● **Your goal**
Give the count of lines in the data that include the string "passed", with no added remarks.

== == ==

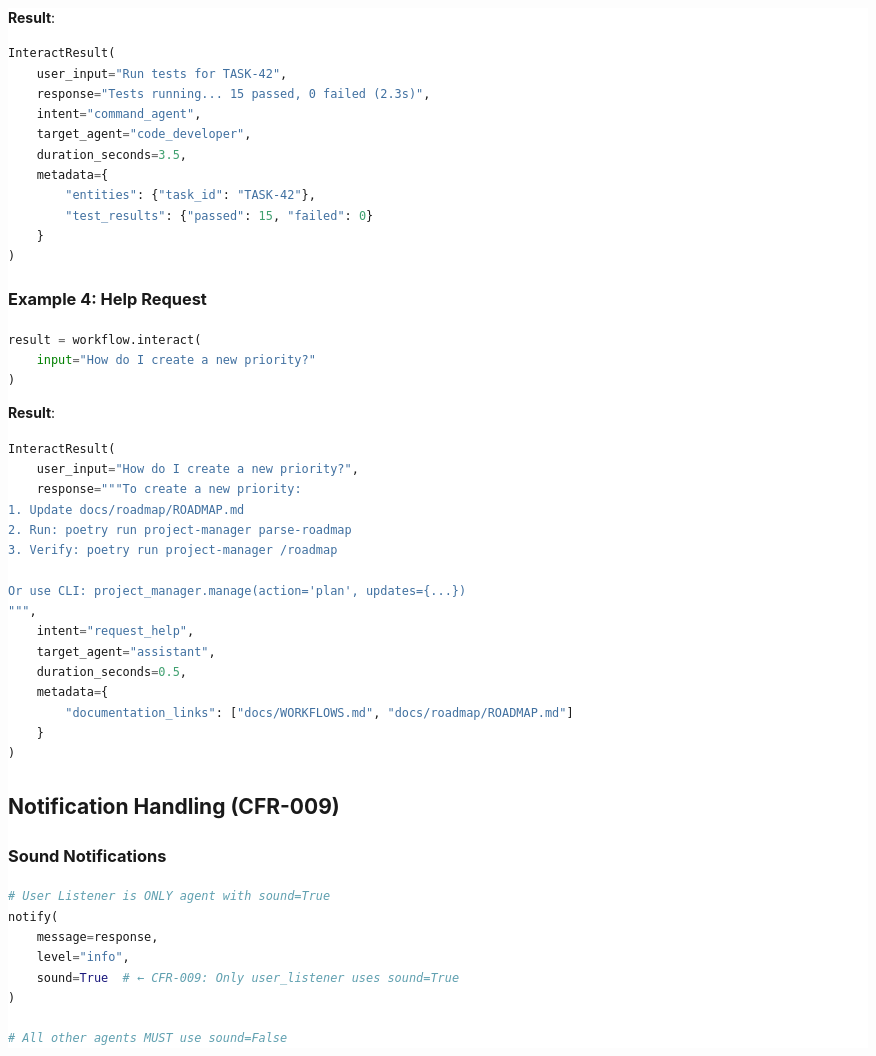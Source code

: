 **Result**:
```python
InteractResult(
    user_input="Run tests for TASK-42",
    response="Tests running... 15 passed, 0 failed (2.3s)",
    intent="command_agent",
    target_agent="code_developer",
    duration_seconds=3.5,
    metadata={
        "entities": {"task_id": "TASK-42"},
        "test_results": {"passed": 15, "failed": 0}
    }
)
```

### Example 4: Help Request

```python
result = workflow.interact(
    input="How do I create a new priority?"
)
```

**Result**:
```python
InteractResult(
    user_input="How do I create a new priority?",
    response="""To create a new priority:
1. Update docs/roadmap/ROADMAP.md
2. Run: poetry run project-manager parse-roadmap
3. Verify: poetry run project-manager /roadmap

Or use CLI: project_manager.manage(action='plan', updates={...})
""",
    intent="request_help",
    target_agent="assistant",
    duration_seconds=0.5,
    metadata={
        "documentation_links": ["docs/WORKFLOWS.md", "docs/roadmap/ROADMAP.md"]
    }
)
```

## Notification Handling (CFR-009)

### Sound Notifications

```python
# User Listener is ONLY agent with sound=True
notify(
    message=response,
    level="info",
    sound=True  # ← CFR-009: Only user_listener uses sound=True
)

# All other agents MUST use sound=False
```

== == ==

● **Output of the exercise**
2